= American Continental Corporation =

Real estate company in Arizona

American Continental Corporation was a Phoenix, Arizona-based real estate company of the 1970s and 1980s.

==History==
The company was created in 1978 as a spin-off of American Financial Group, meant to do residential home construction. Its chairman was Charles Keating, who moved to Phoenix to run it.

By 1981, Keating had two thousand employees on his payroll and was one of the largest land developers in Arizona, benefiting from a home building boom in the state.

In February 1984, American Continental Corporation acquired the underperforming Lincoln Savings and Loan Association for $51 million. Much of American Continental's assets were in the form of Arizona real estate, junk bonds, and mortgage-backed securities.

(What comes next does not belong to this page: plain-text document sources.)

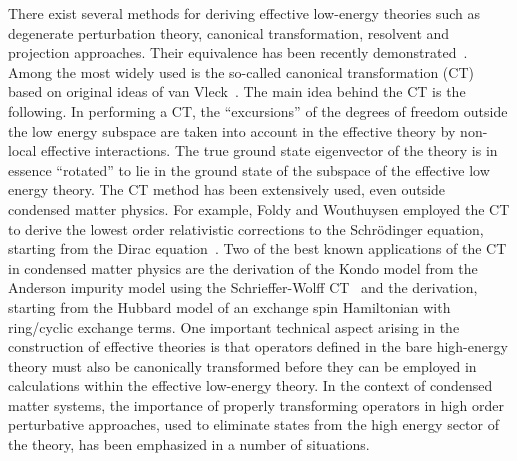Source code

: \documentclass[aps,prb,twocolumn,superscriptaddress,
               amsmath]{revtex4}
\renewcommand{\=}{\,=\,}
\newcommand{\+}{\,+\,}
\renewcommand{\-}{\,-\,}
\begin{document}
There exist several methods for deriving effective low-energy
theories such as degenerate perturbation theory, 
canonical transformation, resolvent and projection approaches. 
Their equivalence has been recently demonstrated~\cite{Chernyshev}.
Among the most widely used 
is the so-called canonical transformation
(CT) based on original ideas of van Vleck~\cite{Vleck}.
The main idea behind the CT is the following.
In performing a CT, the ``excursions'' of the
degrees of freedom outside the low energy subspace are taken into account
in the effective theory by non-local effective interactions.
The true ground state eigenvector of the theory is in essence ``rotated''
to lie in the ground state of the subspace of the effective
low energy theory.
The CT method has been extensively used, even outside condensed matter physics.
For example, Foldy and Wouthuysen employed the CT to derive the lowest order
relativistic corrections to the Schr\"odinger equation, starting from the
Dirac equation~\cite{Foldy}.  Two of the best known applications of the CT in
condensed matter physics are the derivation of the Kondo model
from the Anderson impurity model using the Schrieffer-Wolff
CT~\cite{Schrieffer-Wolff} and the derivation, starting from the Hubbard model of an exchange spin Hamiltonian with ring/cyclic exchange terms\cite{Harris,MacDonald,Chernyshev}.  
One important technical aspect 
arising in the construction of effective theories
is that operators defined in the bare high-energy theory must also be canonically transformed
before they can be employed in calculations within the effective low-energy
theory. In the context of condensed matter systems,
the importance of properly transforming operators in high order perturbative
approaches, used to eliminate states from the high energy
sector of the theory, has been emphasized 
in a number of
situations.\cite{Harris,Sawatzky,Eskes:1994,Paramekanti,Hamer,Schmidt}
\end{document}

Lincoln Savings expanded into aggressive, risky land development deals and financial arrangements, including loans due to American Continental. For most of 1987, American Continental was profitable, but by 1988, losses mounted, due to financial troubles and other bad happenings at Lincoln Savings. By 1989, Lincoln made up 90 percent of American Continental's assets.

On April 13, 1989, American Continental Corporation filed for Chapter 11 bankruptcy. It was liquidated by the court in December 1990. The loss of investors' life savings in Lincoln became one of the key events of the 1980s Savings and loan crisis and the core of the Keating Five political scandal.

==Archival interest==
An 1,800+ linear feet collection of archival records from the American Continental Corporation is available at the Arizona State University Department of Archives and Special Collections and consists of correspondence files, architectural and land use plans, promotional and advertising materials, environmental impact reports, regulatory reports, trial records, attorneys records and financial records relating to the corporation and a number of its subsidiaries. The records extend from approximately 1971 to 1993. Access to certain parts of this collection are limited by court order.